GSNs : Generative Stochastic Networks

TL;DR

This paper introduces Generative Stochastic Networks (GSNs), a new probabilistic modeling framework that learns transition operators of Markov chains, enabling easier training and sampling, validated through experiments on image datasets.

Contribution

The paper proposes GSNs as an alternative to maximum likelihood, providing a new training principle and theoretical justification for related models like denoising auto-encoders.

Findings

GSNs can effectively model data distributions with fewer modes.

They enable training with backpropagation without layerwise pretraining.

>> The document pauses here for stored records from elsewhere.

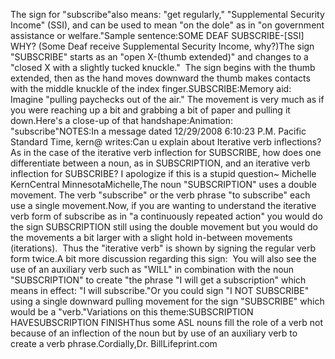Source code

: The sign for "subscribe"also means: "get 
regularly," "Supplemental Security Income" (SSI), and can be used to mean 
"on the dole" as in "on government assistance or welfare."Sample sentence:SOME DEAF SUBSCRIBE-[SSI] WHY? (Some Deaf receive Supplemental Security 
Income, why?)The sign "SUBSCRIBE" starts as an "open X-(thumb extended)" and 
changes to a "closed X with a slightly tucked knuckle."  The 
sign begins with the thumb extended, then as the hand moves downward the 
thumb makes contacts with the middle knuckle of the index finger.SUBSCRIBE:Memory aid:  Imagine "pulling paychecks out of the air." The 
movement is very much as if you were reaching up a bit and grabbing a bit of 
paper and pulling it down.Here's a close-up of that handshape:Animation:  "subscribe"NOTES:In a message dated 12/29/2008 6:10:23 P.M. Pacific Standard Time, kern@ 
writes:Can u explain about Iterative verb inflections? As in the case of the
iterative verb inflection for SUBSCRIBE, how does one differentiate 
between a noun, as in SUBSCRIPTION, and an iterative verb inflection for
SUBSCRIBE? I apologize if this is a stupid question~ Michelle KernCentral
MinnesotaMichelle,The noun "SUBSCRIPTION" uses a double movement. The verb 
"subscribe" or the verb 
phrase "to subscribe" each use a single movement.Now, if you are wanting to understand the iterative verb form of 
subscribe as in "a continuously repeated action" you would do the sign 
SUBSCRIPTION still using the double movement but you would do the 
movements a bit larger with a slight hold in-between movements 
(iterations).  Thus the "iterative verb" is shown by signing the 
regular verb form twice.A bit more discussion regarding this sign:  You will also see the use of an auxiliary verb such as "WILL" in 
combination with the noun "SUBSCRIPTION" to create "the phrase "I will 
get a subscription" which means in effect: "I will subscribe."Or you could sign "I NOT SUBSCRIBE" using a single downward pulling 
movement for the sign "SUBSCRIBE" which would be a "verb."Variations on this theme:SUBSCRIPTION HAVESUBSCRIPTION FINISHThus some ASL nouns fill the role of a verb not because of an inflection of the 
noun but by use of an auxiliary verb to create a verb phrase.Cordially,Dr. BillLifeprint.com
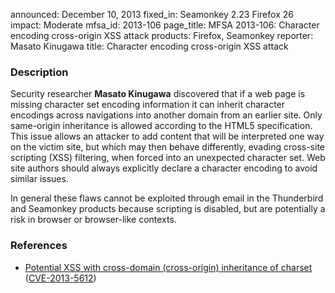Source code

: announced: December 10, 2013
fixed_in: Seamonkey 2.23
          Firefox 26
impact: Moderate
mfsa_id: 2013-106
page_title: MFSA 2013-106: Character encoding cross-origin XSS attack
products: Firefox, Seamonkey
reporter: Masato Kinugawa
title: Character encoding cross-origin XSS attack

<h3>Description</h3>

<p>Security researcher <strong>Masato Kinugawa</strong> discovered that if a web
page is missing character set encoding information it can inherit character
encodings across navigations into another domain from an earlier site. Only
same-origin inheritance is allowed according to the HTML5 specification. This
issue allows an attacker to add content that will be interpreted one way on the
victim site, but which may then behave differently, evading cross-site scripting
(XSS) filtering, when forced into an unexpected character set. Web site authors
should always explicitly declare a character encoding to avoid similar issues.
</p>

<p class="note">In general these flaws cannot be exploited through email in the
Thunderbird and Seamonkey products because scripting is disabled, but are
potentially a risk in browser or browser-like contexts.</p>

<h3>References</h3>

<ul>
  <li><a href="https://bugzilla.mozilla.org/show_bug.cgi?id=871161">
       Potential XSS with cross-domain (cross-origin) inheritance of charset</a>
(<a href="http://cve.mitre.org/cgi-bin/cvename.cgi?name=CVE-2013-5612" class="ex-ref">CVE-2013-5612</a>)</li>
</ul>



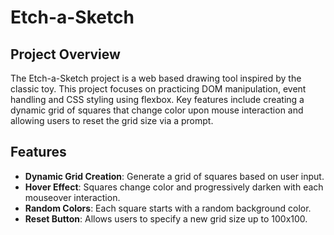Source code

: # Etch-a-Sketch

## Project Overview

The Etch-a-Sketch project is a web based drawing tool inspired by the classic toy. This project focuses on practicing DOM manipulation, event handling and CSS styling using flexbox. Key features include creating a dynamic grid of squares that change color upon mouse interaction and allowing users to reset the grid size via a prompt.

## Features

- **Dynamic Grid Creation**: Generate a grid of squares based on user input.
- **Hover Effect**: Squares change color and progressively darken with each mouseover interaction.
- **Random Colors**: Each square starts with a random background color.
- **Reset Button**: Allows users to specify a new grid size up to 100x100.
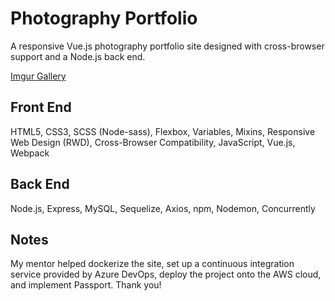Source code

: # Photography Portfolio
A responsive Vue.js photography portfolio site designed with cross-browser support and a Node.js back end.

[Imgur Gallery](https://imgur.com/a/s7HJKvf)

## Front End

HTML5, CSS3, SCSS (Node-sass), Flexbox, Variables, Mixins, Responsive Web Design (RWD), Cross-Browser Compatibility, JavaScript, Vue.js, Webpack

## Back End

Node.js, Express, MySQL, Sequelize, Axios, npm, Nodemon, Concurrently

## Notes

My mentor helped dockerize the site, set up a continuous integration service provided by Azure DevOps, deploy the project onto the AWS cloud, and implement Passport. Thank you!

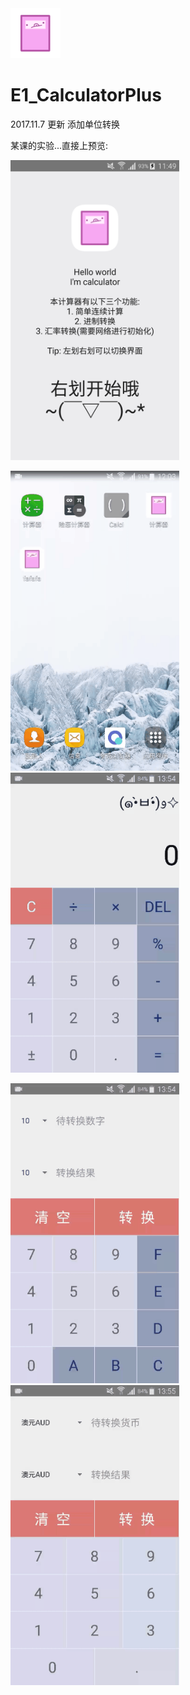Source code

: <img width="80" height="80" src="https://github.com/JADE-KING/E1_CalculatorPlus/blob/master/app/src/main/res/drawable/round_corner_calculator.png" />

# E1_CalculatorPlus

2017.11.7 更新 添加单位转换

某课的实验...直接上预览:

<img width="270" height="480" src="https://github.com/JADE-KING/E1_CalculatorPlus/blob/master/preview_welcome.png" />

<img width="270" height="480" src="https://github.com/JADE-KING/E1_CalculatorPlus/blob/master/preview_calculator.gif" />    <img width="270" height="480" src="https://github.com/JADE-KING/E1_CalculatorPlus/blob/master/preview_simple.gif" />

<img width="270" height="480" src="https://github.com/JADE-KING/E1_CalculatorPlus/blob/master/preview_conversion.gif" />    <img width="270" height="480" src="https://github.com/JADE-KING/E1_CalculatorPlus/blob/master/preview_exchange.gif" />
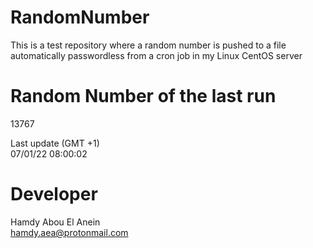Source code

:# RandomNumber    
This is a test repository where a random number is pushed to a file automatically passwordless from a cron job in my Linux CentOS server    
# Random Number of the last run   
13767
      
Last update (GMT +1)    
07/01/22 08:00:02
# Developer    
Hamdy Abou El Anein   
hamdy.aea@protonmail.com
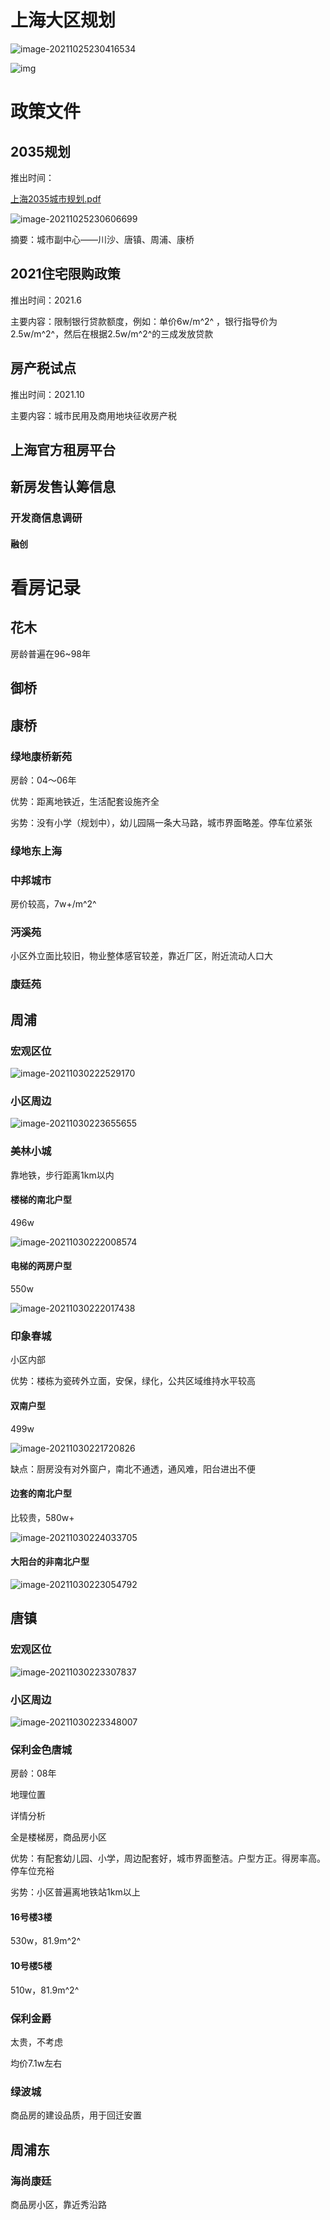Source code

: # 上海大区规划

![image-20211025230416534](%E4%B9%B0%E6%88%BF.assets/image-20211025230416534.png)



![img](买房.assets/cf6d88655dbf4826bb8ff2c1dac1645c.jpeg)



# 政策文件



## 2035规划

推出时间：

 [上海2035城市规划.pdf](买房.assets/2035003.pdf) 

 ![image-20211025230606699](%E4%B9%B0%E6%88%BF.assets/image-20211025230606699.png)  



摘要：城市副中心——川沙、唐镇、周浦、康桥

## 2021住宅限购政策

推出时间：2021.6

主要内容：限制银行贷款额度，例如：单价6w/m^2^ ，银行指导价为2.5w/m^2^，然后在根据2.5w/m^2^的三成发放贷款

## 房产税试点

推出时间：2021.10

主要内容：城市民用及商用地块征收房产税



## 上海官方租房平台





## 新房发售认筹信息





### 开发商信息调研



#### 融创





# 看房记录



## 花木

房龄普遍在96~98年



## 御桥



## 康桥

### 绿地康桥新苑

房龄：04～06年

优势：距离地铁近，生活配套设施齐全

劣势：没有小学（规划中），幼儿园隔一条大马路，城市界面略差。停车位紧张



### 绿地东上海





### 中邦城市

房价较高，7w+/m^2^ 



### 沔溪苑

小区外立面比较旧，物业整体感官较差，靠近厂区，附近流动人口大



### 康廷苑



## 周浦

### 宏观区位

![image-20211030222529170](%E4%B9%B0%E6%88%BF.assets/image-20211030222529170.png)

### 小区周边

![image-20211030223655655](%E4%B9%B0%E6%88%BF.assets/image-20211030223655655.png)

### 美林小城

靠地铁，步行距离1km以内

#### 楼梯的南北户型

496w

![image-20211030222008574](%E4%B9%B0%E6%88%BF.assets/image-20211030222008574.png)

#### 电梯的两房户型

550w

![image-20211030222017438](%E4%B9%B0%E6%88%BF.assets/image-20211030222017438.png)

### 印象春城

小区内部

优势：楼栋为瓷砖外立面，安保，绿化，公共区域维持水平较高

#### 双南户型

499w

![image-20211030221720826](%E4%B9%B0%E6%88%BF.assets/image-20211030221720826.png)

缺点：厨房没有对外窗户，南北不通透，通风难，阳台进出不便



#### 边套的南北户型

比较贵，580w+

![image-20211030224033705](%E4%B9%B0%E6%88%BF.assets/image-20211030224033705.png)



#### 大阳台的非南北户型

![image-20211030223054792](%E4%B9%B0%E6%88%BF.assets/image-20211030223054792.png)

## 唐镇

### 宏观区位

![image-20211030223307837](%E4%B9%B0%E6%88%BF.assets/image-20211030223307837.png)



### 小区周边

![image-20211030223348007](%E4%B9%B0%E6%88%BF.assets/image-20211030223348007.png)

### 保利金色唐城

房龄：08年

地理位置





详情分析

全是楼梯房，商品房小区

优势：有配套幼儿园、小学，周边配套好，城市界面整洁。户型方正。得房率高。停车位充裕

劣势：小区普遍离地铁站1km以上



#### 16号楼3楼

530w，81.9m^2^ 



#### 10号楼5楼

510w，81.9m^2^ 

### 保利金爵

太贵，不考虑

均价7.1w左右



### 绿波城

商品房的建设品质，用于回迁安置





## 周浦东

### 海尚康廷

商品房小区，靠近秀沿路







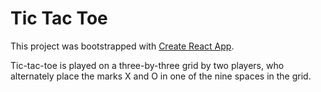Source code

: # Tic Tac Toe 

This project was bootstrapped with [Create React App](https://github.com/facebook/create-react-app).

Tic-tac-toe is played on a three-by-three grid by two players, who alternately place the marks X and O in one of the nine spaces in the grid.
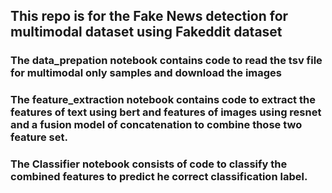 ## This repo is for the Fake News detection for multimodal dataset using Fakeddit dataset

### The data_prepation notebook contains code to read the tsv file for multimodal only samples and download the images

### The feature_extraction notebook contains code to extract the features of text using bert and features of images using resnet and a fusion model of concatenation to combine those two feature set.

### The Classifier notebook consists of code to classify the combined features to predict he correct classification label.

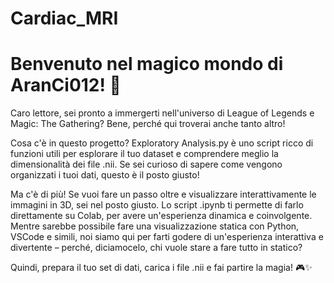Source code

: # Cardiac_MRI

# Benvenuto nel magico mondo di AranCi012! 🌟

Caro lettore, sei pronto a immergerti nell'universo di League of Legends e Magic: The Gathering? Bene, perché qui troverai anche tanto altro!

Cosa c'è in questo progetto?
Exploratory Analysis.py è uno script ricco di funzioni utili per esplorare il tuo dataset e comprendere meglio la dimensionalità dei file .nii. Se sei curioso di sapere come vengono organizzati i tuoi dati, questo è il posto giusto!

Ma c'è di più!
Se vuoi fare un passo oltre e visualizzare interattivamente le immagini in 3D, sei nel posto giusto. Lo script .ipynb ti permette di farlo direttamente su Colab, per avere un'esperienza dinamica e coinvolgente. Mentre sarebbe possibile fare una visualizzazione statica con Python, VSCode e simili, noi siamo qui per farti godere di un'esperienza interattiva e divertente – perché, diciamocelo, chi vuole stare a fare tutto in statico?

Quindi, prepara il tuo set di dati, carica i file .nii e fai partire la magia! 🎮✨
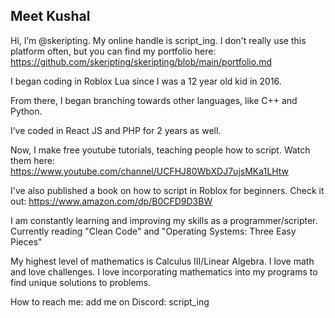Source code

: ## Meet Kushal
Hi, I’m @skeripting. My online handle is script_ing. I don't really use this platform often, but you can find my portfolio here: https://github.com/skeripting/skeripting/blob/main/portfolio.md

I began coding in Roblox Lua since I was a 12 year old kid in 2016.

From there, I began branching towards other languages, like C++ and Python.

I’ve coded in React JS and PHP for 2 years as well.

Now, I make free youtube tutorials, teaching people how to script. Watch them here: https://www.youtube.com/channel/UCFHJ80WbXDJ7ujsMKa1LHtw

I've also published a book on how to script in Roblox for beginners. Check it out: https://www.amazon.com/dp/B0CFD9D3BW

I am constantly learning and improving my skills as a programmer/scripter. Currently reading "Clean Code" and "Operating Systems: Three Easy Pieces"

My highest level of mathematics is Calculus III/Linear Algebra. I love math and love challenges. I love incorporating mathematics into my programs to find unique solutions to problems.

How to reach me: add me on Discord: script_ing

<!---
skeripting/skeripting is a ✨ special ✨ repository because its `README.md` (this file) appears on your GitHub profile.
You can click the Preview link to take a look at your changes.
--->
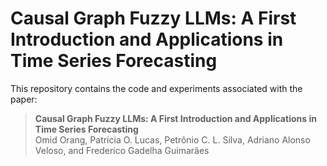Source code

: # Causal Graph Fuzzy LLMs: A First Introduction and Applications in Time Series Forecasting

This repository contains the code and experiments associated with the paper:

> **Causal Graph Fuzzy LLMs: A First Introduction and Applications in Time Series Forecasting**  
> Omid Orang, Patrícia O. Lucas, Petrônio C. L. Silva, Adriano Alonso Veloso, and Frederico Gadelha Guimarães
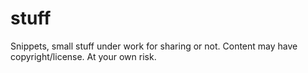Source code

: # stuff
Snippets, small stuff under work for sharing or not. Content may have copyright/license. At your own risk.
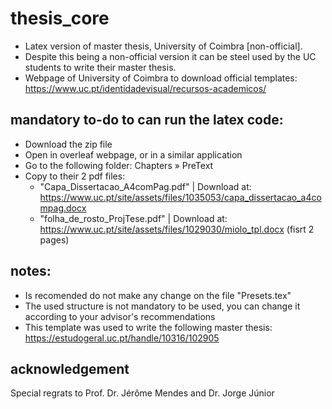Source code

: # thesis_core
- Latex version of master thesis, University of Coimbra [non-official].
- Despite this being a non-official version it can be steel used by the UC students to write their master thesis.
- Webpage of University of Coimbra to download official templates: https://www.uc.pt/identidadevisual/recursos-academicos/

## mandatory to-do to can run the latex code:
- Download the zip file
- Open in overleaf webpage, or in a similar application
- Go to the following folder: Chapters » PreText
- Copy to their 2 pdf files:
    - "Capa_Dissertacao_A4comPag.pdf" | Download at: https://www.uc.pt/site/assets/files/1035053/capa_dissertacao_a4compag.docx
    - "folha_de_rosto_ProjTese.pdf" | Download at: https://www.uc.pt/site/assets/files/1029030/miolo_tpl.docx (fisrt 2 pages)

## notes:
- Is recomended do not make any change on the file "Presets.tex"
- The used structure is not mandatory to be used, you can change it according to your advisor's recommendations
- This template was used to write the following master thesis: https://estudogeral.uc.pt/handle/10316/102905

## acknowledgement
Special regrats to Prof. Dr. Jérôme Mendes and Dr. Jorge Júnior
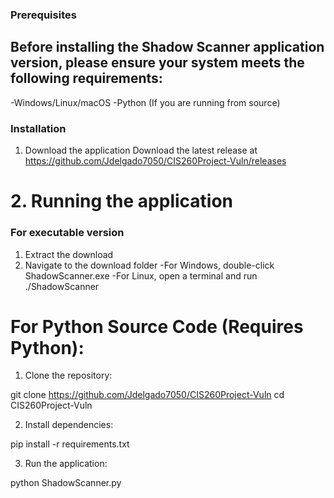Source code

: 
### Prerequisites

## Before installing the Shadow Scanner application version, please ensure your system meets the following requirements:

-Windows/Linux/macOS
-Python (If you are running from source)

### Installation

1. Download the application
Download the latest release at https://github.com/Jdelgado7050/CIS260Project-Vuln/releases

# 2. Running the application

### For executable version
1. Extract the download
2. Navigate to the download folder
   -For Windows, double-click ShadowScanner.exe
   -For Linux, open a terminal and run ./ShadowScanner

# For Python Source Code (Requires Python):

1. Clone the repository:

git clone https://github.com/Jdelgado7050/CIS260Project-Vuln
cd CIS260Project-Vuln

2. Install dependencies:

pip install -r requirements.txt

3. Run the application:

python ShadowScanner.py




















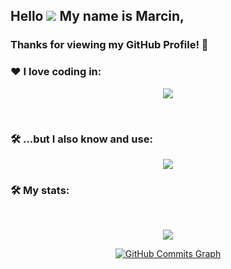 
## Hello ![](https://user-images.githubusercontent.com/18350557/176309783-0785949b-9127-417c-8b55-ab5a4333674e.gif) My name is Marcin,
### Thanks for viewing my GitHub Profile! :wave:

### :heart: I love coding in:
<p align="center">
  <img align="center" src="https://github-readme-stats.vercel.app/api/top-langs?username=marcinkorbec&layout=compact"/>
</p>
  
<br/>

### 🛠️ ...but I also know and use: 
<p align="center">
  <a href="https://skillicons.dev">
    <img src="https://skillicons.dev/icons?i=html,css,sass,js,ts,react,materialui,angular,docker,nodejs,git,vscode,figma,wordpress" />
  </a>
</p>

### 🛠️ My stats: 
<br />
<p align="center">
<a href="http://www.github.com/marcinkorbec"><img src="https://github-readme-streak-stats.herokuapp.com/?user=marcinkorbec&stroke=383836&background=e8e164&ring=0891b2&fire=0891b2&currStreakNum=383836&currStreakLabel=0891b2&sideNums=383836&sideLabels=383836&dates=383836&hide_border=true" /></a>
</p>
<p align="center">
<a href="http://www.github.com/marcinkorbec"><img src="https://github-readme-activity-graph.cyclic.app/graph?username=marcinkorbec&bg_color=e8e164&color=383836&line=0891b2&point=383836&area_color=1c1917&area=true&hide_border=true&custom_title=GitHub%20Commits%20Graph" alt="GitHub Commits Graph" /></a>
</p>
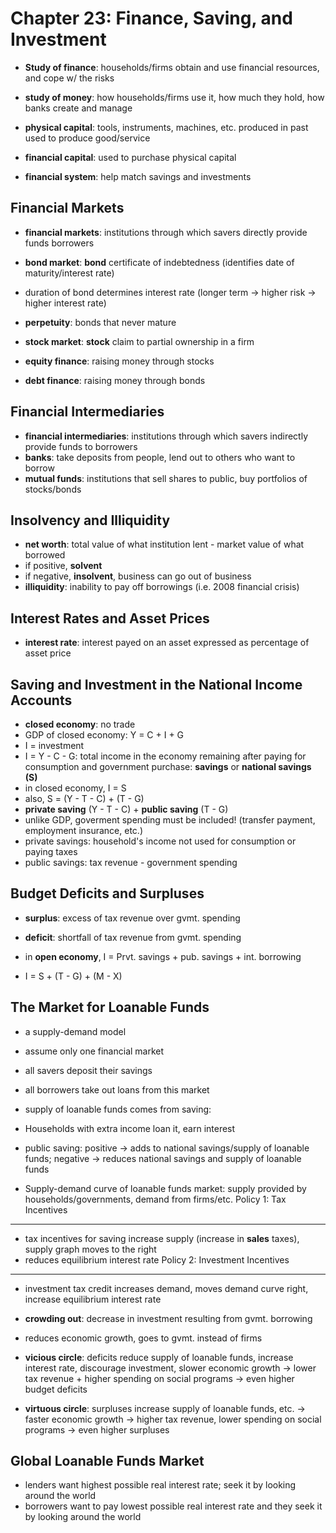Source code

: Chapter 23: Finance, Saving, and Investment
==========================================

* __Study of finance__: households/firms obtain and use financial resources, and cope w/ the risks
* __study of money__: how households/firms use it, how much they hold, how banks create and manage

* __physical capital__: tools, instruments, machines, etc. produced in past used to produce good/service
* __financial capital__: used to purchase physical capital

* __financial system__: help match savings and investments

Financial Markets
------------------
* __financial markets__: institutions through which savers directly provide funds borrowers 

* __bond market__: **bond** certificate of indebtedness (identifies date of maturity/interest rate)
* duration of bond determines interest rate (longer term -> higher risk -> higher interest rate)
* __perpetuity__: bonds that never mature
* __stock market__: **stock** claim to partial ownership in a firm
* __equity finance__: raising money through stocks
* __debt finance__: raising money through bonds

Financial Intermediaries
------------------------
* __financial intermediaries__: institutions through which savers indirectly provide funds to borrowers
* __banks__: take deposits from people, lend out to others who want to borrow
* __mutual funds__: institutions that sell shares to public, buy portfolios of stocks/bonds

Insolvency and Illiquidity
---------------------------
* __net worth__: total value of what institution lent - market value of what borrowed
* if positive, __solvent__
* if negative, __insolvent__, business can go out of business
* __illiquidity__: inability to pay off borrowings (i.e. 2008 financial crisis)

Interest Rates and Asset Prices
-------------------------------
* __interest rate__: interest payed on an asset expressed as percentage of asset price

Saving and Investment in the National Income Accounts
----------------------------------------------------
* __closed economy__: no trade
* GDP of closed economy: Y = C + I + G
* I = investment
* I = Y - C - G: total income in the economy remaining after paying for consumption and government purchase: __savings__ or __national savings (S)__
* in closed economy, I = S
* also, S = (Y - T - C) + (T - G)
* __private saving__ (Y - T - C) + __public saving__ (T - G)
* unlike GDP, goverment spending must be included! (transfer payment, employment insurance, etc.)
* private savings: household's income not used for consumption or paying taxes
* public savings: tax revenue - government spending

Budget Deficits and Surpluses
-----------------------------
* __surplus__: excess of tax revenue over gvmt. spending
* __deficit__: shortfall of tax revenue from gvmt. spending

* in __open economy__, I = Prvt. savings + pub. savings + int. borrowing
* I = S + (T - G) + (M - X)

The Market for Loanable Funds
------------------------------
* a supply-demand model
* assume only one financial market
* all savers deposit their savings
* all borrowers take out loans from this market
* supply of loanable funds comes from saving:
* Households with extra income loan it, earn interest
* public saving: positive -> adds to national savings/supply of loanable funds; negative -> reduces national savings and supply of loanable funds

* Supply-demand curve of loanable funds market: supply provided by households/governments, demand from firms/etc. 
Policy 1: Tax Incentives
------------------------
* tax incentives for saving increase supply (increase in **sales** taxes), supply graph moves to the right
* reduces equilibrium interest rate
Policy 2: Investment Incentives
-------------------------------
* investment tax credit increases demand, moves demand curve right, increase equilibrium interest rate

* __crowding out__: decrease in investment resulting from gvmt. borrowing
* reduces economic growth, goes to gvmt. instead of firms
* __vicious circle__: deficits reduce supply of loanable funds, increase interest rate, discourage investment, slower economic growth -> lower tax revenue + higher spending on social programs -> even higher budget deficits 
* __virtuous circle__: surpluses increase supply of loanable funds, etc. -> faster economic growth -> higher tax revenue, lower spending on social programs -> even higher surpluses 

Global Loanable Funds Market
---------------------------
* lenders want highest possible real interest rate; seek it by looking around the world
* borrowers want to pay lowest possible real interest rate and they seek it by looking around the world
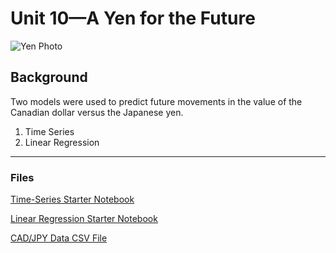 # Unit 10—A Yen for the Future

![Yen Photo](Images/unit-10-readme-photo.png)

## Background

Two models were used to predict future movements in the value of the Canadian dollar versus the Japanese yen.

1. Time Series
2. Linear Regression

- - -

### Files

[Time-Series Starter Notebook](time_series_analysis_js.ipynb)

[Linear Regression Starter Notebook](regression_analysis_js.ipynb)

[CAD/JPY Data CSV File](cad_jpy.csv)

Experimental results validate the theoretical advantages on image datasets.

Abstract

We introduce a novel training principle for probabilistic models that is an alternative to maximum likelihood. The proposed Generative Stochastic Networks (GSN) framework is based on learning the transition operator of a Markov chain whose stationary distribution estimates the data distribution. Because the transition distribution is a conditional distribution generally involving a small move, it has fewer dominant modes, being unimodal in the limit of small moves. Thus, it is easier to learn, more like learning to perform supervised function approximation, with gradients that can be obtained by back-propagation. The theorems provided here generalize recent work on the probabilistic interpretation of denoising auto-encoders and provide an interesting justification for dependency networks and generalized pseudolikelihood (along with defining an appropriate joint distribution and sampling mechanism, even when the conditionals are not consistent). We study how GSNs can be used with missing inputs and can be used to sample subsets of variables given the rest. Successful experiments are conducted, validating these theoretical results, on two image datasets and with a particular architecture that mimics the Deep Boltzmann Machine Gibbs sampler but allows training to proceed with backprop, without the need for layerwise pretraining.